■ Instructions for the task:
Copy out every line of the data that has the word "managed" somewhere in it.

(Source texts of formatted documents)
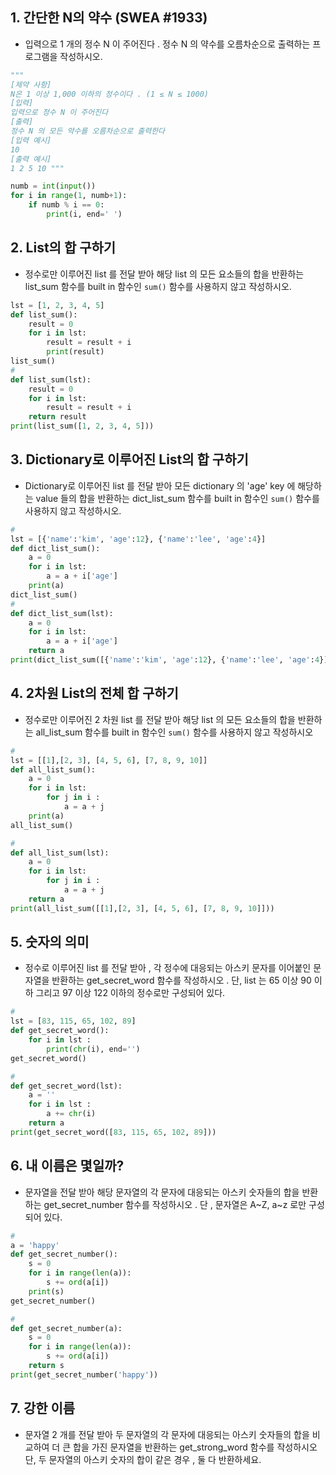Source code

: ## 1. 간단한 N의 약수 (SWEA #1933)

- 입력으로 1 개의 정수 N 이 주어진다 . 정수 N 의 약수를 오름차순으로 출력하는
  프로그램을 작성하시오.

```python
"""
[제약 사항]
N은 1 이상 1,000 이하의 정수이다 . (1 ≤ N ≤ 1000)
[입력]
입력으로 정수 N 이 주어진다
[출력]
정수 N 의 모든 약수를 오름차순으로 출력한다
[입력 예시]
10
[출력 예시]
1 2 5 10 """

numb = int(input())
for i in range(1, numb+1):
    if numb % i == 0:
        print(i, end=' ') 
```

## 2. List의 합 구하기

- 정수로만 이루어진 list 를 전달 받아 해당 list 의 모든 요소들의 합을 반환하는
  list_sum 함수를 built in 함수인 ``sum()`` 함수를 사용하지 않고 작성하시오.

```python
lst = [1, 2, 3, 4, 5]
def list_sum():
    result = 0
    for i in lst:
        result = result + i
        print(result)
list_sum()
#
def list_sum(lst):
    result = 0
    for i in lst:
        result = result + i
    return result
print(list_sum([1, 2, 3, 4, 5]))
```

## 3. Dictionary로 이루어진 List의 합 구하기

- Dictionary로 이루어진 list 를 전달 받아 모든 dictionary 의 'age' key 에 해당하는 value
  들의 합을 반환하는 dict_list_sum 함수를 built in 함수인 ``sum()`` 함수를 사용하지 않고
  작성하시오.

```python
#
lst = [{'name':'kim', 'age':12}, {'name':'lee', 'age':4}]
def dict_list_sum():
    a = 0
    for i in lst:
        a = a + i['age']
    print(a)
dict_list_sum()
#
def dict_list_sum(lst):
    a = 0
    for i in lst:
        a = a + i['age']
    return a
print(dict_list_sum([{'name':'kim', 'age':12}, {'name':'lee', 'age':4}]))
```

## 4. 2차원 List의 전체 합 구하기

- 정수로만 이루어진 2 차원 list 를 전달 받아 해당 list 의 모든 요소들의 합을 반환하는
  all_list_sum 함수를 built in 함수인 ``sum()`` 함수를 사용하지 않고 작성하시오

```python
#
lst = [[1],[2, 3], [4, 5, 6], [7, 8, 9, 10]]
def all_list_sum():
    a = 0
    for i in lst:
        for j in i :
            a = a + j
    print(a)
all_list_sum()

#
def all_list_sum(lst):
    a = 0
    for i in lst:
        for j in i :
            a = a + j
    return a
print(all_list_sum([[1],[2, 3], [4, 5, 6], [7, 8, 9, 10]]))
```

## 5. 숫자의 의미

- 정수로 이루어진 list 를 전달 받아 , 각 정수에 대응되는 아스키 문자를 이어붙인
  문자열을 반환하는 get_secret_word 함수를 작성하시오 .
  단, list 는 65 이상 90 이하 그리고 97 이상 122 이하의 정수로만 구성되어 있다.

```python
#
lst = [83, 115, 65, 102, 89]
def get_secret_word():
    for i in lst :
        print(chr(i), end='')
get_secret_word()

#
def get_secret_word(lst):
    a = ''
    for i in lst :
        a += chr(i)
    return a
print(get_secret_word([83, 115, 65, 102, 89]))
```

## 6. 내 이름은 몇일까?

- 문자열을 전달 받아 해당 문자열의 각 문자에 대응되는 아스키 숫자들의 합을 반환하는
  get_secret_number 함수를 작성하시오 . 단 , 문자열은 A~Z, a~z 로만 구성되어 있다.

```python
#
a = 'happy'
def get_secret_number():
    s = 0
    for i in range(len(a)):
        s += ord(a[i])
    print(s)
get_secret_number()

#
def get_secret_number(a):
    s = 0
    for i in range(len(a)):
        s += ord(a[i])
    return s
print(get_secret_number('happy')) 
```

## 7. 강한 이름

- 문자열 2 개를 전달 받아 두 문자열의 각 문자에 대응되는 아스키 숫자들의 합을
  비교하여 더 큰 합을 가진 문자열을 반환하는 get_strong_word 함수를 작성하시오
  단, 두 문자열의 아스키 숫자의 합이 같은 경우 , 둘 다 반환하세요.

```python

```
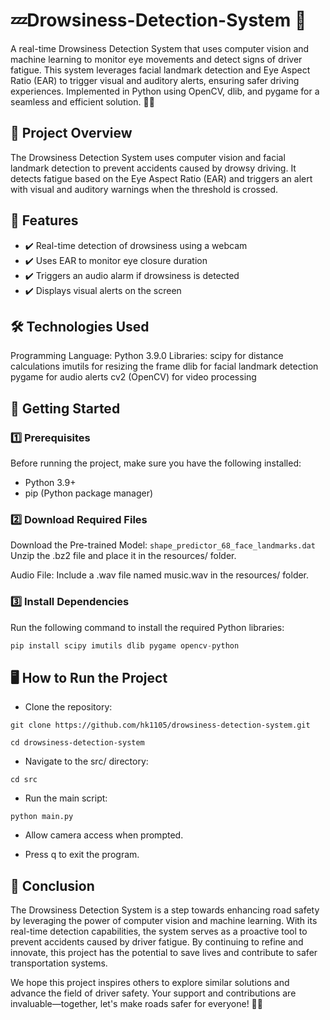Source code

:# 💤Drowsiness-Detection-System 🚦
A real-time Drowsiness Detection System that uses computer vision and machine learning to monitor eye movements and detect signs of driver fatigue. This system leverages facial landmark detection and Eye Aspect Ratio (EAR) to trigger visual and auditory alerts, ensuring safer driving experiences. Implemented in Python using OpenCV, dlib, and pygame for a seamless and efficient solution. 🚗💤


## 📜 Project Overview
The Drowsiness Detection System uses computer vision and facial landmark detection to prevent accidents caused by drowsy driving. It detects fatigue based on the Eye Aspect Ratio (EAR) and triggers an alert with visual and auditory warnings when the threshold is crossed.


## 🎯 Features
- ✔️ Real-time detection of drowsiness using a webcam
- ✔️ Uses EAR to monitor eye closure duration
- ✔️ Triggers an audio alarm if drowsiness is detected
- ✔️ Displays visual alerts on the screen

## 🛠️ Technologies Used
Programming Language: Python 3.9.0
Libraries:
scipy for distance calculations
imutils for resizing the frame
dlib for facial landmark detection
pygame for audio alerts
cv2 (OpenCV) for video processing

## 🚀 Getting Started
### 1️⃣ Prerequisites
Before running the project, make sure you have the following installed:
- Python 3.9+
- pip (Python package manager)

### 2️⃣ Download Required Files
Download the Pre-trained Model:
` shape_predictor_68_face_landmarks.dat `
Unzip the .bz2 file and place it in the resources/ folder.

Audio File:
Include a .wav file named music.wav in the resources/ folder.

### 3️⃣ Install Dependencies
Run the following command to install the required Python libraries:
```Python
pip install scipy imutils dlib pygame opencv-python  
```

## 🖥️ How to Run the Project
- Clone the repository:
```
git clone https://github.com/hk1105/drowsiness-detection-system.git
```
```
cd drowsiness-detection-system
```

- Navigate to the src/ directory:
```
cd src
```

- Run the main script:
```
python main.py
```

- Allow camera access when prompted.

- Press q to exit the program.


## 🌟 Conclusion
The Drowsiness Detection System is a step towards enhancing road safety by leveraging the power of computer vision and machine learning. With its real-time detection capabilities, the system serves as a proactive tool to prevent accidents caused by driver fatigue. By continuing to refine and innovate, this project has the potential to save lives and contribute to safer transportation systems.

We hope this project inspires others to explore similar solutions and advance the field of driver safety. Your support and contributions are invaluable—together, let's make roads safer for everyone! 🚦✨
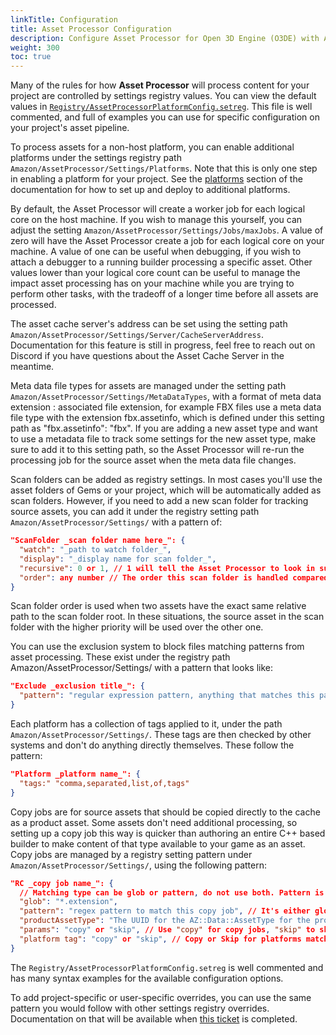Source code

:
 ```yaml
---
linkTitle: Configuration
title: Asset Processor Configuration
description: Configure Asset Processor for Open 3D Engine (O3DE) with AssetProcessorPlatformConfig.setreg.
weight: 300
toc: true
---
```


Many of the rules for how **Asset Processor** will process content for your project are controlled by settings registry values. You can view the default values in [`Registry/AssetProcessorPlatformConfig.setreg`](https://github.com/o3de/o3de/blob/development/Registry/AssetProcessorPlatformConfig.setreg). This file is well commented, and full of examples you can use for specific configuration on your project's asset pipeline.

To process assets for a non-host platform, you can enable additional platforms under the settings registry path `Amazon/AssetProcessor/Settings/Platforms`. Note that this is only one step in enabling a platform for your project. See the [platforms](/docs/user-guide/platforms/) section of the documentation for how to set up and deploy to additional platforms.

By default, the Asset Processor will create a worker job for each logical core on the host machine. If you wish to manage this yourself, you can adjust the setting `Amazon/AssetProcessor/Settings/Jobs/maxJobs`. A value of zero will have the Asset Processor create a job for each logical core on your machine. A value of one can be useful when debugging, if you wish to attach a debugger to a running builder processing a specific asset. Other values lower than your logical core count can be useful to manage the impact asset processing has on your machine while you are trying to perform other tasks, with the tradeoff of a longer time before all assets are processed.

The asset cache server's address can be set using the setting path `Amazon/AssetProcessor/Settings/Server/CacheServerAddress`. Documentation for this feature is still in progress, feel free to reach out on Discord if you have questions about the Asset Cache Server in the meantime.

Meta data file types for assets are managed under the setting path `Amazon/AssetProcessor/Settings/MetaDataTypes`, with a format of meta data extension : associated file extension, for example FBX files use a meta data file type with the extension fbx.assetinfo, which is defined under this setting path as "fbx.assetinfo": "fbx". If you are adding a new asset type and want to use a metadata file to track some settings for the new asset type, make sure to add it to this setting path, so the Asset Processor will re-run the processing job for the source asset when the meta data file changes.

Scan folders can be added as registry settings. In most cases you'll use the asset folders of Gems or your project, which will be automatically added as scan folders. However, if you need to add a new scan folder for tracking source assets, you can add it under the registry setting path `Amazon/AssetProcessor/Settings/` with a pattern of:
```json
"ScanFolder _scan folder name here_": {
  "watch": "_path to watch folder_",
  "display": "_display name for scan folder_",
  "recursive": 0 or 1, // 1 will tell the Asset Processor to look in sub folders, recursively for additional source assets. 0 it will not.
  "order": any number // The order this scan folder is handled compared to other scan folders.
}
```
Scan folder order is used when two assets have the exact same relative path to the scan folder root. In these situations, the source asset in the scan folder with the higher priority will be used over the other one.


You can use the exclusion system to block files matching patterns from asset processing. These exist under the registry path Amazon/AssetProcessor/Settings/ with a pattern that looks like:
```json
"Exclude _exclusion title_": {
  "pattern": "regular expression pattern, anything that matches this pattern will be ignored by the Asset Processor"
}
```

Each platform has a collection of tags applied to it, under the path `Amazon/AssetProcessor/Settings/`. These tags are then checked by other systems and don't do anything directly themselves. These follow the pattern:
```json
"Platform _platform name_": {
  "tags:" "comma,separated,list,of,tags"
}
```

Copy jobs are for source assets that should be copied directly to the cache as a product asset. Some assets don't need additional processing, so setting up a copy job this way is quicker than authoring an entire C++ based builder to make content of that type available to your game as an asset. Copy jobs are managed by a registry setting pattern under `Amazon/AssetProcessor/Settings/`, using the following pattern:
```json
"RC _copy job name_": {
  // Matching type can be glob or pattern, do not use both. Pattern is for regular expression based matching, glob is useful for if you just want to match on a file extension.
  "glob": "*.extension",
  "pattern": "regex pattern to match this copy job", // It's either glob or pattern, not both
  "productAssetType": "The UUID for the AZ::Data::AssetType for the product asset",
  "params": "copy" or "skip", // Use "copy" for copy jobs, "skip" to skip processing. Skip is mostly used for platforms that don't need a particular asset type.
  "platform tag": "copy" or "skip", // Copy or Skip for platforms matching this tag. See the earlier platform tag section for details.
}
```

The `Registry/AssetProcessorPlatformConfig.setreg` is well commented and has many syntax examples for the available configuration options.

To add project-specific or user-specific overrides, you can use the same pattern you would follow with other settings registry overrides. Documentation on that will be available when [this ticket](https://github.com/o3de/o3de.org/issues/706) is completed.
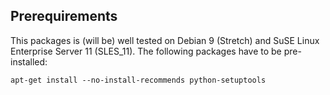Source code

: Prerequirements
---------------

This packages is (will be) well tested on Debian 9 (Stretch) and SuSE Linux Enterprise Server 11 (SLES_11). The following packages have to be pre-installed:

```
apt-get install --no-install-recommends python-setuptools
```

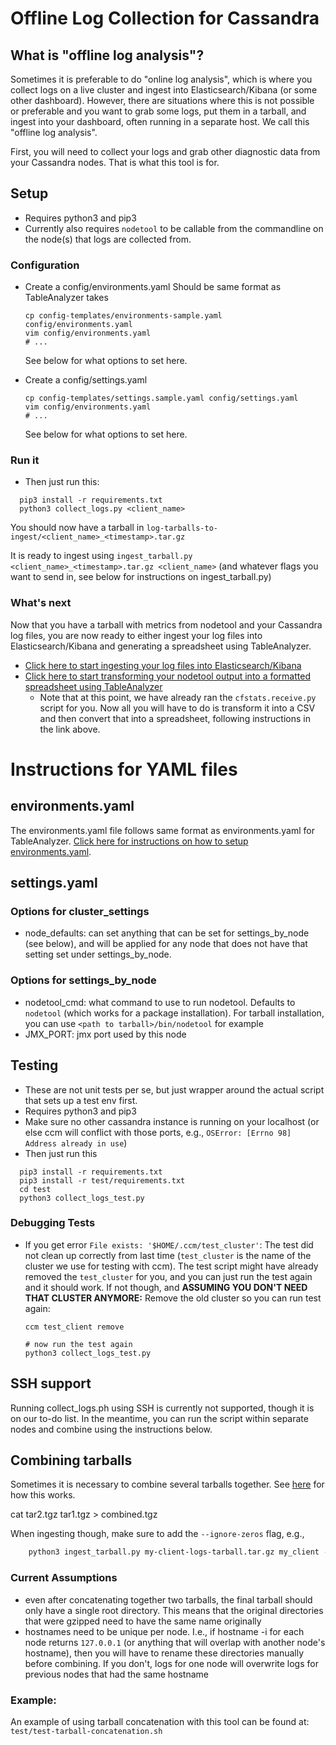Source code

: # Offline Log Collection for Cassandra
## What is "offline log analysis"?
Sometimes it is preferable to do "online log analysis", which is where you collect logs on a live cluster and ingest into Elasticsearch/Kibana (or some other dashboard). However, there are situations where this is not possible or preferable and you want to grab some logs, put them in a tarball, and ingest into your dashboard, often running in a separate host. We call this "offline log analysis". 

First, you will need to collect your logs and grab other diagnostic data from your Cassandra nodes. That is what this tool is for.

## Setup
- Requires python3 and pip3
-  Currently also requires `nodetool` to be callable from the commandline on the node(s) that logs are collected from.

### Configuration
- Create a config/environments.yaml
    Should be same format as TableAnalyzer takes
    ```
    cp config-templates/environments-sample.yaml config/environments.yaml
    vim config/environments.yaml
    # ...
    ```

    See below for what options to set here.

- Create a config/settings.yaml
    ```
    cp config-templates/settings.sample.yaml config/settings.yaml
    vim config/environments.yaml
    # ...
    ```
    See below for what options to set here.

### Run it
- Then just run this:
```
  pip3 install -r requirements.txt
  python3 collect_logs.py <client_name>
```

You should now have a tarball in `log-tarballs-to-ingest/<client_name>_<timestamp>.tar.gz`

It is ready to ingest using `ingest_tarball.py <client_name>_<timestamp>.tar.gz <client_name>` (and whatever flags you want to send in, see below for instructions on ingest_tarball.py)

### What's next
Now that you have a tarball with metrics from nodetool and your Cassandra log files, you are now ready to either ingest your log files into Elasticsearch/Kibana and generating a spreadsheet using TableAnalyzer. 

- [Click here to start ingesting your log files into Elasticsearch/Kibana](../offline-log-ingester/README.md)
- [Click here to start transforming your nodetool output into a formatted spreadsheet using TableAnalyzer](./TableAnalyzer/README.md#generate-spreadsheet)
  - Note that at this point, we have already ran the `cfstats.receive.py` script for you. Now all you will have to do is transform it into a CSV and then convert that into a spreadsheet, following instructions in the link above.

# Instructions for YAML files

## environments.yaml

The environments.yaml file follows same format as environments.yaml for TableAnalyzer. [Click here for instructions on how to setup environments.yaml](./TableAnalyzer/README.md). 

## settings.yaml

### Options for cluster_settings
- node_defaults: can set anything that can be set for settings_by_node (see below), and will be applied for any node that does not have that setting set under settings_by_node.

### Options for settings_by_node
- nodetool_cmd: what command to use to run nodetool. Defaults to `nodetool` (which works for a package installation). For tarball installation, you can use `<path to tarball>/bin/nodetool` for example
- JMX_PORT: jmx port used by this node

## Testing
- These are not unit tests per se, but just wrapper around the actual script that sets up a test env first.
- Requires python3 and pip3
- Make sure no other cassandra instance is running on your localhost (or else ccm will conflict with those ports, e.g., `OSError: [Errno 98] Address already in use`)
- Then just run this
```
  pip3 install -r requirements.txt
  pip3 install -r test/requirements.txt
  cd test
  python3 collect_logs_test.py
```

### Debugging Tests
- If you get error `File exists: '$HOME/.ccm/test_cluster'`: 
    The test did not clean up correctly from last time (`test_cluster` is the name of the cluster we use for testing with ccm). The test script might have already removed the `test_cluster` for you, and you can just run the test again and it should work. If not though, and **ASSUMING YOU DON'T NEED THAT CLUSTER ANYMORE:** Remove the old cluster so you can run test again: 
    ```
    ccm test_client remove

    # now run the test again
    python3 collect_logs_test.py
    ```

## SSH support
Running collect_logs.ph using SSH is currently not supported, though it is on our to-do list. In the meantime, you can run the script within separate nodes and combine using the instructions below.

## Combining tarballs
Sometimes it is necessary to combine several tarballs together.
See [here](https://superuser.com/a/1122546/654260) for how this works.

cat tar2.tgz tar1.tgz > combined.tgz

When ingesting though, make sure to add the `--ignore-zeros` flag, e.g., 
```bash
    python3 ingest_tarball.py my-client-logs-tarball.tar.gz my_client --ignore-zeros
```

### Current Assumptions
- even after concatenating together two tarballs, the final tarball should only have a single root directory. This means that the original directories that were gzipped need to have the same name originally
- hostnames need to be unique per node. I.e., if hostname -i for each node returns `127.0.0.1` (or anything that will overlap with another node's hostname), then you will have to rename these directories manually before combining. If you don't, logs for one node will overwrite logs for previous nodes that had the same hostname

### Example: 
An example of using tarball concatenation with this tool can be found at: `test/test-tarball-concatenation.sh`

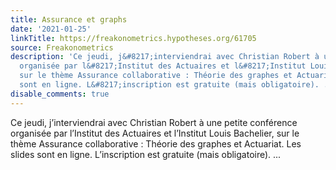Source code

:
 ```yaml
---
title: Assurance et graphs
date: '2021-01-25'
linkTitle: https://freakonometrics.hypotheses.org/61705
source: Freakonometrics
description: 'Ce jeudi, j&#8217;interviendrai avec Christian Robert à une petite conférence
  organisée par l&#8217;Institut des Actuaires et l&#8217;Institut Louis Bachelier,
  sur le thème Assurance collaborative : Théorie des graphes et Actuariat. Les slides
  sont en ligne. L&#8217;inscription est gratuite (mais obligatoire). ...'
disable_comments: true
---
```

Ce jeudi, j&#8217;interviendrai avec Christian Robert à une petite conférence organisée par l&#8217;Institut des Actuaires et l&#8217;Institut Louis Bachelier, sur le thème Assurance collaborative : Théorie des graphes et Actuariat. Les slides sont en ligne. L&#8217;inscription est gratuite (mais obligatoire). ...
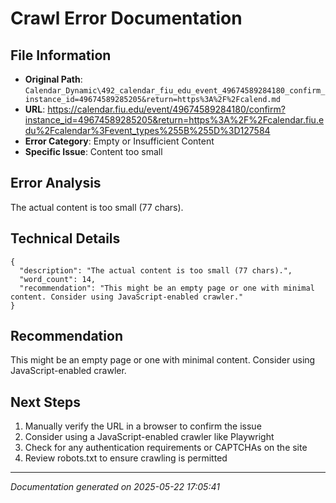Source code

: # Crawl Error Documentation

## File Information
- **Original Path**: `Calendar_Dynamic\492_calendar_fiu_edu_event_49674589284180_confirm_instance_id=49674589285205&return=https%3A%2F%2Fcalend.md`
- **URL**: https://calendar.fiu.edu/event/49674589284180/confirm?instance_id=49674589285205&return=https%3A%2F%2Fcalendar.fiu.edu%2Fcalendar%3Fevent_types%255B%255D%3D127584
- **Error Category**: Empty or Insufficient Content
- **Specific Issue**: Content too small

## Error Analysis
The actual content is too small (77 chars).

## Technical Details
```
{
  "description": "The actual content is too small (77 chars).",
  "word_count": 14,
  "recommendation": "This might be an empty page or one with minimal content. Consider using JavaScript-enabled crawler."
}
```

## Recommendation
This might be an empty page or one with minimal content. Consider using JavaScript-enabled crawler.

## Next Steps
1. Manually verify the URL in a browser to confirm the issue
2. Consider using a JavaScript-enabled crawler like Playwright
3. Check for any authentication requirements or CAPTCHAs on the site
4. Review robots.txt to ensure crawling is permitted

---
*Documentation generated on 2025-05-22 17:05:41*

■ Answer box:
Meta data file types for assets are managed under the setting path `Amazon/AssetProcessor/Settings/MetaDataTypes`, with a format of meta data extension : associated file extension, for example FBX files use a meta data file type with the extension fbx.assetinfo, which is defined under this setting path as "fbx.assetinfo": "fbx". If you are adding a new asset type and want to use a metadata file to track some settings for the new asset type, make sure to add it to this setting path, so the Asset Processor will re-run the processing job for the source asset when the meta data file changes.
Copy jobs are for source assets that should be copied directly to the cache as a product asset. Some assets don't need additional processing, so setting up a copy job this way is quicker than authoring an entire C++ based builder to make content of that type available to your game as an asset. Copy jobs are managed by a registry setting pattern under `Amazon/AssetProcessor/Settings/`, using the following pattern:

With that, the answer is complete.